**ACTION ITEM:**
No pictures belong in the answer. Repeat all the entries exactly.

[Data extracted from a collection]
★ ★ ★
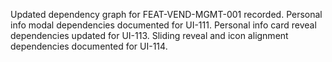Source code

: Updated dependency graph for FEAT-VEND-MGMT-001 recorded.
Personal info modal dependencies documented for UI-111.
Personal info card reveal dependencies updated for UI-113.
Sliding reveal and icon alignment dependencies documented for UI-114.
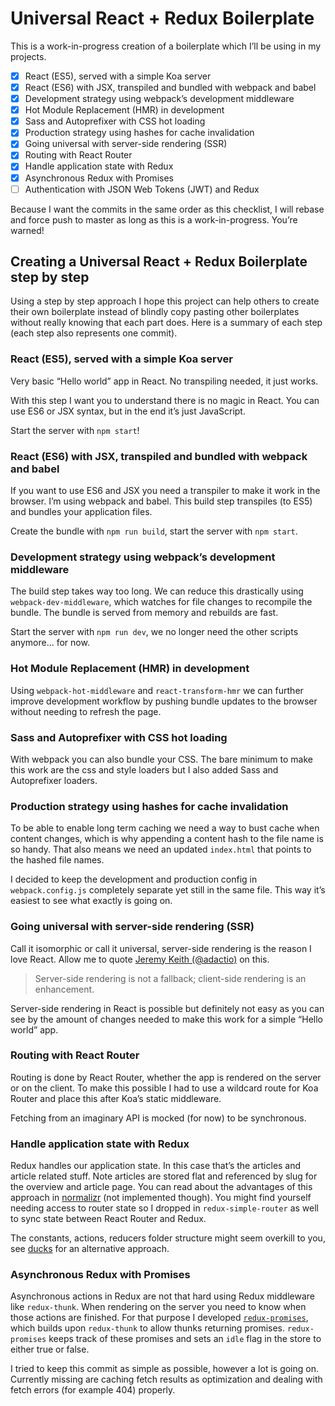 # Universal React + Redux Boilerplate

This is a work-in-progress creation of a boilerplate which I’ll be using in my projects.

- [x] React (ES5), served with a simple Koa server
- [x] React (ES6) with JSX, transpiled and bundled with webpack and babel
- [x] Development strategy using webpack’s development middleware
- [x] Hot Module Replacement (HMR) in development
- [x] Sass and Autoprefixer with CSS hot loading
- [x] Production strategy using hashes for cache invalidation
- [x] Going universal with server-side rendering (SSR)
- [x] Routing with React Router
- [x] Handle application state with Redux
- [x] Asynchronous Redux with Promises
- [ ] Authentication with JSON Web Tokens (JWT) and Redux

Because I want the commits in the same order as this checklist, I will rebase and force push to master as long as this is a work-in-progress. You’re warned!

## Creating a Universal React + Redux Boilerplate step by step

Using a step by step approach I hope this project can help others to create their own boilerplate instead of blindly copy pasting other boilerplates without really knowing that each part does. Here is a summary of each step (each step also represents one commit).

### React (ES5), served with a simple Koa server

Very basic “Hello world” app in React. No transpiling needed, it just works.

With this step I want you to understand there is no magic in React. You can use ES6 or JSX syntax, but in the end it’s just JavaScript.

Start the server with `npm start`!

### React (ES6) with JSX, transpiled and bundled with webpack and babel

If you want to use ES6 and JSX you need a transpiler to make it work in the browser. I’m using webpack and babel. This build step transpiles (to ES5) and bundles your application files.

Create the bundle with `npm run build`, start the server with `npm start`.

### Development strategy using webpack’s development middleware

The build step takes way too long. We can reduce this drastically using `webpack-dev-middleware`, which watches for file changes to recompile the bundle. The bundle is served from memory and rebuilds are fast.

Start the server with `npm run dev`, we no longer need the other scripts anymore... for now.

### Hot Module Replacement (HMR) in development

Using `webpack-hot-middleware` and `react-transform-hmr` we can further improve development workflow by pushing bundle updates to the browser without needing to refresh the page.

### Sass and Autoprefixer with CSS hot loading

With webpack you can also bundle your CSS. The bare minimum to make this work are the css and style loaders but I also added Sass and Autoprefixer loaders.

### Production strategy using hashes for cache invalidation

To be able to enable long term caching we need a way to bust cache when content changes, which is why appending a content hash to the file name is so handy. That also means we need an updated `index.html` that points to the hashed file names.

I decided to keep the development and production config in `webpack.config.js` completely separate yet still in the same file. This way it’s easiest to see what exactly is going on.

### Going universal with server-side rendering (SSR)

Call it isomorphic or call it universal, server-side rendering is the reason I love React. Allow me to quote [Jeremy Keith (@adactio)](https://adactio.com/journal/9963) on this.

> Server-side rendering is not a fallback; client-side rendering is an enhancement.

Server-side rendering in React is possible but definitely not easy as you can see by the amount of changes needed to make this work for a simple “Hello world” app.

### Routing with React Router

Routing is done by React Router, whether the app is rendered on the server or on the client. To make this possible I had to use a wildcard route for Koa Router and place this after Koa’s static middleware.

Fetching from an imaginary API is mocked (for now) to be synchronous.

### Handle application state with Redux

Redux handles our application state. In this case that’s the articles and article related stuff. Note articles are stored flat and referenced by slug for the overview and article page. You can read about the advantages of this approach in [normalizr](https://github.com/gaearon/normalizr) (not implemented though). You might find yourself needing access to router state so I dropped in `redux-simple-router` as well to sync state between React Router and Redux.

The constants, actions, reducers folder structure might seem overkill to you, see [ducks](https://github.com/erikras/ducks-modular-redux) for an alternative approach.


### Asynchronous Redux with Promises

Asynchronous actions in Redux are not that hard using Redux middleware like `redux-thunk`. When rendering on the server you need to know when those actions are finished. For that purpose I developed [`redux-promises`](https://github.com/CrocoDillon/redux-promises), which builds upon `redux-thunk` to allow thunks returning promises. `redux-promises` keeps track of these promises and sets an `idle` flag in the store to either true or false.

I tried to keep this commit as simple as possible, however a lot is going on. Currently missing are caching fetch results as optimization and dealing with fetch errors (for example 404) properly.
★ ★ ★
**YOUR RESPONSE:**
Source code

: Updated dependency graph for FEAT-VEND-MGMT-001 recorded.
Personal info modal dependencies documented for UI-111.
Personal info card reveal dependencies updated for UI-113.
Sliding reveal and icon alignment dependencies documented for UI-114.
 # Universal React + Redux Boilerplate

This is a work-in-progress creation of a boilerplate which I’ll be using in my projects.

- [x] React (ES5), served with a simple Koa server
- [x] React (ES6) with JSX, transpiled and bundled with webpack and babel
- [x] Development strategy using webpack’s development middleware
- [x] Hot Module Replacement (HMR) in development
- [x] Sass and Autoprefixer with CSS hot loading
- [x] Production strategy using hashes for cache invalidation
- [x] Going universal with server-side rendering (SSR)
- [x] Routing with React Router
- [x] Handle application state with Redux
- [x] Asynchronous Redux with Promises
- [ ] Authentication with JSON Web Tokens (JWT) and Redux

Because I want the commits in the same order as this checklist, I will rebase and force push to master as long as this is a work-in-progress. You’re warned!

## Creating a Universal React + Redux Boilerplate step by step

Using a step by step approach I hope this project can help others to create their own boilerplate instead of blindly copy pasting other boilerplates without really knowing that each part does. Here is a summary of each step (each step also represents one commit).

### React (ES5), served with a simple Koa server

Very basic “Hello world” app in React. No transpiling needed, it just works.

With this step I want you to understand there is no magic in React. You can use ES6 or JSX syntax, but in the end it’s just JavaScript.

Start the server with `npm start`!

### React (ES6) with JSX, transpiled and bundled with webpack and babel

If you want to use ES6 and JSX you need a transpiler to make it work in the browser. I’m using webpack and babel. This build step transpiles (to ES5) and bundles your application files.

Create the bundle with `npm run build`, start the server with `npm start`.

### Development strategy using webpack’s development middleware

The build step takes way too long. We can reduce this drastically using `webpack-dev-middleware`, which watches for file changes to recompile the bundle. The bundle is served from memory and rebuilds are fast.

Start the server with `npm run dev`, we no longer need the other scripts anymore... for now.

### Hot Module Replacement (HMR) in development

Using `webpack-hot-middleware` and `react-transform-hmr` we can further improve development workflow by pushing bundle updates to the browser without needing to refresh the page.

### Sass and Autoprefixer with CSS hot loading

With webpack you can also bundle your CSS. The bare minimum to make this work are the css and style loaders but I also added Sass and Autoprefixer loaders.

### Production strategy using hashes for cache invalidation

To be able to enable long term caching we need a way to bust cache when content changes, which is why appending a content hash to the file name is so handy. That also means we need an updated `index.html` that points to the hashed file names.

I decided to keep the development and production config in `webpack.config.js` completely separate yet still in the same file. This way it’s easiest to see what exactly is going on.

### Going universal with server-side rendering (SSR)

Call it isomorphic or call it universal, server-side rendering is the reason I love React. Allow me to quote [Jeremy Keith (@adactio)](https://adactio.com/journal/9963) on this.

> Server-side rendering is not a fallback; client-side rendering is an enhancement.

Server-side rendering in React is possible but definitely not easy as you can see by the amount of changes needed to make this work for a simple “Hello world” app.

### Routing with React Router

Routing is done by React Router, whether the app is rendered on the server or on the client. To make this possible I had to use a wildcard route for Koa Router and place this after Koa’s static middleware.

Fetching from an imaginary API is mocked (for now) to be synchronous.

### Handle application state with Redux

Redux handles our application state. In this case that’s the articles and article related stuff. Note articles are stored flat and referenced by slug for the overview and article page. You can read about the advantages of this approach in [normalizr](https://github.com/gaearon/normalizr) (not implemented though). You might find yourself needing access to router state so I dropped in `redux-simple-router` as well to sync state between React Router and Redux.

The constants, actions, reducers folder structure might seem overkill to you, see [ducks](https://github.com/erikras/ducks-modular-redux) for an alternative approach.


### Asynchronous Redux with Promises

Asynchronous actions in Redux are not that hard using Redux middleware like `redux-thunk`. When rendering on the server you need to know when those actions are finished. For that purpose I developed [`redux-promises`](https://github.com/CrocoDillon/redux-promises), which builds upon `redux-thunk` to allow thunks returning promises. `redux-promises` keeps track of these promises and sets an `idle` flag in the store to either true or false.

I tried to keep this commit as simple as possible, however a lot is going on. Currently missing are caching fetch results as optimization and dealing with fetch errors (for example 404) properly.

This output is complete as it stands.